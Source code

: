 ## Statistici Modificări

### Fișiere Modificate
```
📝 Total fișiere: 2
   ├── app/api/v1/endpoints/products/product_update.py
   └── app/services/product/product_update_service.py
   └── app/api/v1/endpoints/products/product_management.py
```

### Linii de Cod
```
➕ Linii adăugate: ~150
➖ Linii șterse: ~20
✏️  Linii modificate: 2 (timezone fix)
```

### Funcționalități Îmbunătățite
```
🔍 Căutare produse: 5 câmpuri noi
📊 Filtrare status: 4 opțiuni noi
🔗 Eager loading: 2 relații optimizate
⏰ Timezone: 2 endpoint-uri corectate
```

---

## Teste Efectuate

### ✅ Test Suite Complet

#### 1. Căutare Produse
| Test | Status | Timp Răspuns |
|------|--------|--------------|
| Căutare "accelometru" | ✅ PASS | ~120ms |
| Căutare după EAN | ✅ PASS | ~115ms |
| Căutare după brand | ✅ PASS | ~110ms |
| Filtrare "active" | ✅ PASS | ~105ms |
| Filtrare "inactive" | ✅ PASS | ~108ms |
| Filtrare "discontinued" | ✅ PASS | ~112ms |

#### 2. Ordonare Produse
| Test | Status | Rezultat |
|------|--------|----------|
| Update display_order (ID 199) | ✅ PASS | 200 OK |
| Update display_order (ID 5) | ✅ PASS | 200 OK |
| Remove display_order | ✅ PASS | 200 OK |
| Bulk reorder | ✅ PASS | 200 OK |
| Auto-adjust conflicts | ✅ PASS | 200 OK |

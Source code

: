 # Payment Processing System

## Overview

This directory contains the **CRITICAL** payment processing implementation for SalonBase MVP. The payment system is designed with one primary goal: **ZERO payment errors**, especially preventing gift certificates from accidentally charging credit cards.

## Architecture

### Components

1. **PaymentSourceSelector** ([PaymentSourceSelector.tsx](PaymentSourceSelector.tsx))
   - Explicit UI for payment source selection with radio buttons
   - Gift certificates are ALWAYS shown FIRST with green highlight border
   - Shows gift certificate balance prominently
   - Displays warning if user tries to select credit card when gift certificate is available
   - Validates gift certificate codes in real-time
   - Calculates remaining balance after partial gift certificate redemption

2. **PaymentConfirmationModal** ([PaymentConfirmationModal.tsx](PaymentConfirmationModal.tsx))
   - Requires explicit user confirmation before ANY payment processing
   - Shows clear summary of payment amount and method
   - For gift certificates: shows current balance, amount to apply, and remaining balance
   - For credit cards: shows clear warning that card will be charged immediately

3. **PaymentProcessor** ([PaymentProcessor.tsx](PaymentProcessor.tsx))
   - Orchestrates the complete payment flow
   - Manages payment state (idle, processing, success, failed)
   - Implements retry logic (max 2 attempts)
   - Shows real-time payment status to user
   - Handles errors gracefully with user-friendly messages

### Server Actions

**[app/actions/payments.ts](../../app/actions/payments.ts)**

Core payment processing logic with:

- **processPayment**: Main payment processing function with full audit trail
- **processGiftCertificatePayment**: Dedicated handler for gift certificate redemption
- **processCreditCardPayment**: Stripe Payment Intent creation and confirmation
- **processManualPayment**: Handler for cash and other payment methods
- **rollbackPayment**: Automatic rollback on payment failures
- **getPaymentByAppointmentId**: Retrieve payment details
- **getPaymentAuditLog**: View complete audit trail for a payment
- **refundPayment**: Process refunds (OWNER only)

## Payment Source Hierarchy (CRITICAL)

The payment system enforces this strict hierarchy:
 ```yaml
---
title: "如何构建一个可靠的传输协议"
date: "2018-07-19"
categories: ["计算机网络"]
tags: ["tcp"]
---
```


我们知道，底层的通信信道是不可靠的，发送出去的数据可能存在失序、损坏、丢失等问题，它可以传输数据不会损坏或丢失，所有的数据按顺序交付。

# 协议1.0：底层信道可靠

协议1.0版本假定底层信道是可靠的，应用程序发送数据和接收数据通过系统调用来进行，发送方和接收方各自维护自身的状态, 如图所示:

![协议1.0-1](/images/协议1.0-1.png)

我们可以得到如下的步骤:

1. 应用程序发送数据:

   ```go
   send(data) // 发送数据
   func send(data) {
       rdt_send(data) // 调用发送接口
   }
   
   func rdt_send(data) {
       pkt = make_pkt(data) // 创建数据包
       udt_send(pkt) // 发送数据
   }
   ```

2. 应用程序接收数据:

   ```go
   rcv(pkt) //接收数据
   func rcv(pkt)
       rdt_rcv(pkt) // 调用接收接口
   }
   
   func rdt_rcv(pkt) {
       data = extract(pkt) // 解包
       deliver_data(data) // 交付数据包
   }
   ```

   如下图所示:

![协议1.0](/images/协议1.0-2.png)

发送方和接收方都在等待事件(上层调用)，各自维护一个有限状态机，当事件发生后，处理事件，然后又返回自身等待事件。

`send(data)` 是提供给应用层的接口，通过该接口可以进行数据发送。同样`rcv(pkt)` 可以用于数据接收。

^^^^^^^^

◆ Try it
Find every line in the records that uses the string "Linii", then copy it.

◆ Result for this task
### Linii de Cod
➕ Linii adăugate: ~150
➖ Linii șterse: ~20
✏️  Linii modificate: 2 (timezone fix)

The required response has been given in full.